Captivating Freedom Writers an empowering film

 

By Beth Pond

Everyone has a story. The students of Erin Gruwell’s freshmen English class are no exception.

The movie Freedom Writers, written and directed by Richard LaGravenese, is based on The Freedom Writers Diary, a collection of stories written by Gruwell’s students, which chronicle the hardships of being an inner city teen.

 By the time they entered Woodrow Wilson High School in Long Beach, Calif., these students’ lives were plagued with everything from gang violence to jail time.

Click Here   Hilary Swank, left, and Jason Finn, right, in Freedom Writers.

Gruwell, brilliantly portrayed by Hilary Swank, was the idealistic first year teacher who taught them tolerance and showed them that they had more in common that they originally believed.

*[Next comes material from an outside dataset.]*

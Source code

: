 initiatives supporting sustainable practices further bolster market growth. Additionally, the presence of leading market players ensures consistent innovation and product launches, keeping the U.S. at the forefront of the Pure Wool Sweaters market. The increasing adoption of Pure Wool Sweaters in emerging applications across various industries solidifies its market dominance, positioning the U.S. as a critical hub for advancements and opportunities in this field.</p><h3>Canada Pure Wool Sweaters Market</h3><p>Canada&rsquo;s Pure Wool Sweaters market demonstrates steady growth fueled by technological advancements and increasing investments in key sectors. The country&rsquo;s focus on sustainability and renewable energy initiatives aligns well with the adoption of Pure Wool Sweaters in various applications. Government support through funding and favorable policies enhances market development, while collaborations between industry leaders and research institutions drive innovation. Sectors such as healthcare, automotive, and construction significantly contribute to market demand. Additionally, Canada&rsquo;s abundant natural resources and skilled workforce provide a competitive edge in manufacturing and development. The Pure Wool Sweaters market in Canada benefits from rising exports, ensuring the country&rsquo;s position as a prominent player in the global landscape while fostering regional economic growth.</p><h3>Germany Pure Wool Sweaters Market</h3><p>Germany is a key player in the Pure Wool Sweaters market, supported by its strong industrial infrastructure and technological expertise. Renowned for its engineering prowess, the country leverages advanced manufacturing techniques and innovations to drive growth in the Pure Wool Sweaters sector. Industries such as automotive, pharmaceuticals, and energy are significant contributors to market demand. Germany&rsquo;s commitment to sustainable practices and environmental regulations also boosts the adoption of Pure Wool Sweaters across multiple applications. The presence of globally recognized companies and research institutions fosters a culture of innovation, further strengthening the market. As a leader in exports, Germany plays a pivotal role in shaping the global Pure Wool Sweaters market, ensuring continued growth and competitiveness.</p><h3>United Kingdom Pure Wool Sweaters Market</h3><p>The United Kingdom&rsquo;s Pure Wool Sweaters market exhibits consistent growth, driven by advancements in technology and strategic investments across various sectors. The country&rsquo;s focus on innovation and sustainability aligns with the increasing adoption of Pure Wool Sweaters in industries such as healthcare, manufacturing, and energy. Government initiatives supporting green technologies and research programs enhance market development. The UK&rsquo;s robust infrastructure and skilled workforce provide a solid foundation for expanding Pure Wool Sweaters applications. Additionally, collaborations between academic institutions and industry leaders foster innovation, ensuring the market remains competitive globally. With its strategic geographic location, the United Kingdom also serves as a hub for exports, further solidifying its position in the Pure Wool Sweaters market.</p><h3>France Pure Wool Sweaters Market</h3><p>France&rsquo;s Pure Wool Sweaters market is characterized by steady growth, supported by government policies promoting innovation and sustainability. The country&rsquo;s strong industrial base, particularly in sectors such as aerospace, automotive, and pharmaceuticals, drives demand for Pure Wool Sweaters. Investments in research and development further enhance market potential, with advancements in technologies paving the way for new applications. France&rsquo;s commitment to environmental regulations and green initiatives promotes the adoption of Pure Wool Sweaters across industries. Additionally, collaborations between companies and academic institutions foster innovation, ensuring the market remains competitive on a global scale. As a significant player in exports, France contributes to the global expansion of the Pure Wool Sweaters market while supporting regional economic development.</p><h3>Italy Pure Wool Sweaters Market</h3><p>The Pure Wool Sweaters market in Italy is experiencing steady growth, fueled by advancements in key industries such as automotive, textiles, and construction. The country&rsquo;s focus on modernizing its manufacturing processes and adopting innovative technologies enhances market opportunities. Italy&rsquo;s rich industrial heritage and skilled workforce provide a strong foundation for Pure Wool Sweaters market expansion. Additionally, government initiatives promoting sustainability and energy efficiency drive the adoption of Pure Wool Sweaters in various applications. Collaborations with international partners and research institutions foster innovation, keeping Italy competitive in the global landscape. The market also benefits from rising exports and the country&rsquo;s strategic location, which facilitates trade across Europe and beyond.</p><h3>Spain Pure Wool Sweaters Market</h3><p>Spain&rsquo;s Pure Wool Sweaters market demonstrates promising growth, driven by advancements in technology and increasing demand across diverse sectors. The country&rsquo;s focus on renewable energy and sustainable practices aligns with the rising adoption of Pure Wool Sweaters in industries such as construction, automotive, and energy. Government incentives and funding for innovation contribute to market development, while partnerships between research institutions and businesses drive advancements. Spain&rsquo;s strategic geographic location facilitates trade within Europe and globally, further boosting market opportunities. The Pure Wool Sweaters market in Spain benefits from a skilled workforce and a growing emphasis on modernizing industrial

At first glance, it seemed as though the only thing that the racially diverse students hated more than one another was Gruwell, but as the movie delved deeper into their personal lives, it became apparent that they were more alike than different.

An overwhelming majority of the students had seen gang violence first hand. Many had lost four or more friends and loved ones due to the rivalries, which were exacerbated by the Rodney King riots.

After one of her students draws an insulting cartoon of another student in her class, Gruwell lectures her students about prejudice and is stunned when she discovers that none of them have ever heard of the Holocaust.

Gruwell recognizes that her students each have a story to tell, so she buys them each a journal and a copy of The Diary of Anne Frank. For their assignment, the students must write an entry every day – but she will only read the journals if they want her to. To her surprise, the next day her cabinet is filled with journals, all waiting to be read.

Freedom Writers also highlights the flaws in the educational system. Although the school has plenty of copies of new books, Gruwell faces opposition from her fellow colleagues when she requests better supplies for her students. The English department head, played by Imelda Staunton, refuses to give Gruwell’s students new books because she is convinced that the books are above their level and they will only ruin them.

In order to provide her students with the education she feels they deserve, Gruwell works two other jobs in addition to teaching full-time, so she can buy them new books and afford other incentives, such as a trip to an amusement park and a Holocaust museum.

But the increased work load comes with a hefty cost. Gruwell’s marriage begins to crumble and her husband, played by Patrick Dempsey, eventually moves out, claiming that she doesn’t spend enough time with him because she is so devoted to her students.

Part of what is so captivating about this movie is that Gruwell never loses the courage of her convictions and she empowers her students by believing in them when no one else would.